[Saved entries]
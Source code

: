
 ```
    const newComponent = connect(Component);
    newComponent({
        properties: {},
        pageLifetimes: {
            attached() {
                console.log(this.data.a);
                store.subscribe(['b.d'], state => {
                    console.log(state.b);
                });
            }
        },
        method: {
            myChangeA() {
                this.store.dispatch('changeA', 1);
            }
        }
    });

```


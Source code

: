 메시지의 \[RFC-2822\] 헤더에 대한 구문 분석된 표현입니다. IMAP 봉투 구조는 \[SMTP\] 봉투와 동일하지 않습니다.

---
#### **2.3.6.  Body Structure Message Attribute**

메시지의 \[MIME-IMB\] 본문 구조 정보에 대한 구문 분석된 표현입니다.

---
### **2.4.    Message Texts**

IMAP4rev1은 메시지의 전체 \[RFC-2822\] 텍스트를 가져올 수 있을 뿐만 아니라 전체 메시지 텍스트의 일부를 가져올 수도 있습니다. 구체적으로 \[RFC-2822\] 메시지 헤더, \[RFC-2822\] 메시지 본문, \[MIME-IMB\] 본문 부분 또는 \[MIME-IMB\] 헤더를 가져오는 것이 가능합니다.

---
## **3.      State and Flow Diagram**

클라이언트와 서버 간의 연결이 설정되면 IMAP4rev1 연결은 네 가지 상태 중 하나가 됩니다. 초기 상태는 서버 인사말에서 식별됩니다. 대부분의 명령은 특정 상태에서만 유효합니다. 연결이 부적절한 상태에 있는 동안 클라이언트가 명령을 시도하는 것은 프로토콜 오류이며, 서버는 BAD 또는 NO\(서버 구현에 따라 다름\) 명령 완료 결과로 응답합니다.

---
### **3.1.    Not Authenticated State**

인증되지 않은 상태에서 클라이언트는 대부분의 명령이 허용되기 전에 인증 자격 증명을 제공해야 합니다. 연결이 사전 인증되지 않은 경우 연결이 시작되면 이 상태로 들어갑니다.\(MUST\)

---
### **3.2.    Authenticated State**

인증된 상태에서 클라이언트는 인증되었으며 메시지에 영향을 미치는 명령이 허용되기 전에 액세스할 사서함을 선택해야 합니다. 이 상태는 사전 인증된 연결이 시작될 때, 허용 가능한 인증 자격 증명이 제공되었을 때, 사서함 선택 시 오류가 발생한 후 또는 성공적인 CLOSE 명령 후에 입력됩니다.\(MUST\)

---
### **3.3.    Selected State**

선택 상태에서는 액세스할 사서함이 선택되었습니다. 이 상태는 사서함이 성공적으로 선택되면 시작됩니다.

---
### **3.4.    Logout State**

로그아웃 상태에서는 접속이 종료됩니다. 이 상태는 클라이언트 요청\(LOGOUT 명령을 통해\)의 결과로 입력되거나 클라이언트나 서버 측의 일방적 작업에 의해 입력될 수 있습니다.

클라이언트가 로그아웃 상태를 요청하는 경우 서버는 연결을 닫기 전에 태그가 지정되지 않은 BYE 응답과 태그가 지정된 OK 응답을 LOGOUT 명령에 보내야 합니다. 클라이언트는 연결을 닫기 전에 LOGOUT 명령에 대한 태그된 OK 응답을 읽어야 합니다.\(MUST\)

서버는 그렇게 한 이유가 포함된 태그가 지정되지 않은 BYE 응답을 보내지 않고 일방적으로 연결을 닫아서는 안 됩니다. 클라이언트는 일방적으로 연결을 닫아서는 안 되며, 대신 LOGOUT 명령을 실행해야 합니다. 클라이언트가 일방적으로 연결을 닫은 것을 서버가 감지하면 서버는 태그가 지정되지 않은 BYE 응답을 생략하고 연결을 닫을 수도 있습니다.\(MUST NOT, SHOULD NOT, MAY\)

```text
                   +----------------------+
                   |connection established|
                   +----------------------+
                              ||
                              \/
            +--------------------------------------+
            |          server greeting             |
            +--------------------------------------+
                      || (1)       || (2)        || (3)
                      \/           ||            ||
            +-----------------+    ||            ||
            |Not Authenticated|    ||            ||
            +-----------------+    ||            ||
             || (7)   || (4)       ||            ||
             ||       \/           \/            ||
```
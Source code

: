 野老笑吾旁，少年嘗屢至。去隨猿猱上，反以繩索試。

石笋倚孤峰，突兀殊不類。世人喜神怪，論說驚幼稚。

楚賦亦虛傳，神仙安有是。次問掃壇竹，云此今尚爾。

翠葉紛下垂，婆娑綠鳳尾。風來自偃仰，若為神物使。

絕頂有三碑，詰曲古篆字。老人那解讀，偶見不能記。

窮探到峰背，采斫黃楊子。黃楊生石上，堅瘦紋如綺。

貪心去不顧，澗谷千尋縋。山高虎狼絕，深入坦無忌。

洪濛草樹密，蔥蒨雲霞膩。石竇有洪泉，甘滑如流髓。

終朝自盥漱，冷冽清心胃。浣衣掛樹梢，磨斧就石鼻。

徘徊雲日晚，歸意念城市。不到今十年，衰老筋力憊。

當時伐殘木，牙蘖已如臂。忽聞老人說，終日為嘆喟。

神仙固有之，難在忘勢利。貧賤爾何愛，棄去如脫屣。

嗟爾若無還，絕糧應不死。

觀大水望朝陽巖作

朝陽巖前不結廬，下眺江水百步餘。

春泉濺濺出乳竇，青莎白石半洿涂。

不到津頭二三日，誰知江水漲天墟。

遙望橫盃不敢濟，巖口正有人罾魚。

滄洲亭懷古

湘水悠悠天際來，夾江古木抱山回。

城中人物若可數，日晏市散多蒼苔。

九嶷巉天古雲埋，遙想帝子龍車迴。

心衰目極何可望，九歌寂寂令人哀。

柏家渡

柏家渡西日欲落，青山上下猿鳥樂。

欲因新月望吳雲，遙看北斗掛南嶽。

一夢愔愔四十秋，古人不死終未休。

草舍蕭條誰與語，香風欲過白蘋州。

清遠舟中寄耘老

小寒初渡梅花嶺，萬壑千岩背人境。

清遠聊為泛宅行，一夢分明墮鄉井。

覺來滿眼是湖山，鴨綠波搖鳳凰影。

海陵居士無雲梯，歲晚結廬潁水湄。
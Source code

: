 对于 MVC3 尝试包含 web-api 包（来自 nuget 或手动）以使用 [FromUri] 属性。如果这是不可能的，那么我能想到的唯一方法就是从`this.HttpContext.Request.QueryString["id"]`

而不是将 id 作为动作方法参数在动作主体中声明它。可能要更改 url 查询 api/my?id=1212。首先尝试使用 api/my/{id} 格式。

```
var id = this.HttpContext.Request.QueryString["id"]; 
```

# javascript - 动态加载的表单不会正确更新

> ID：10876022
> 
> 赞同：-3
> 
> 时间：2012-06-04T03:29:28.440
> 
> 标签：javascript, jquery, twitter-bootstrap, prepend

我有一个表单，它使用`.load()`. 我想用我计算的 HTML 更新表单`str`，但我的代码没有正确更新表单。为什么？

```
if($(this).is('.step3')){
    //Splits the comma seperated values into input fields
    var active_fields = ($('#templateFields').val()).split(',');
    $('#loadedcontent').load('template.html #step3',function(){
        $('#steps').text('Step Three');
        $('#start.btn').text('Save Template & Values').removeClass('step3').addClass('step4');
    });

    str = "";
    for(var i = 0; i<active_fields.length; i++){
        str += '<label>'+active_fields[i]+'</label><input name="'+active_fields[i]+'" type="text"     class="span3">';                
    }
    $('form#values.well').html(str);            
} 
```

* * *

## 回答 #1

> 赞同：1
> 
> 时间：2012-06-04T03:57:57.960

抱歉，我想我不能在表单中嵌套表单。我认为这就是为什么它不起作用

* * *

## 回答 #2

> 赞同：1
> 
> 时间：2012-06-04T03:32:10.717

- What you should do: Report each line in the data above that holds the word "클라이언트가" by copying it.

- Result below:
클라이언트와 서버 간의 연결이 설정되면 IMAP4rev1 연결은 네 가지 상태 중 하나가 됩니다. 초기 상태는 서버 인사말에서 식별됩니다. 대부분의 명령은 특정 상태에서만 유효합니다. 연결이 부적절한 상태에 있는 동안 클라이언트가 명령을 시도하는 것은 프로토콜 오류이며, 서버는 BAD 또는 NO\(서버 구현에 따라 다름\) 명령 완료 결과로 응답합니다.
클라이언트가 로그아웃 상태를 요청하는 경우 서버는 연결을 닫기 전에 태그가 지정되지 않은 BYE 응답과 태그가 지정된 OK 응답을 LOGOUT 명령에 보내야 합니다. 클라이언트는 연결을 닫기 전에 LOGOUT 명령에 대한 태그된 OK 응답을 읽어야 합니다.\(MUST\)
서버는 그렇게 한 이유가 포함된 태그가 지정되지 않은 BYE 응답을 보내지 않고 일방적으로 연결을 닫아서는 안 됩니다. 클라이언트는 일방적으로 연결을 닫아서는 안 되며, 대신 LOGOUT 명령을 실행해야 합니다. 클라이언트가 일방적으로 연결을 닫은 것을 서버가 감지하면 서버는 태그가 지정되지 않은 BYE 응답을 생략하고 연결을 닫을 수도 있습니다.\(MUST NOT, SHOULD NOT, MAY\)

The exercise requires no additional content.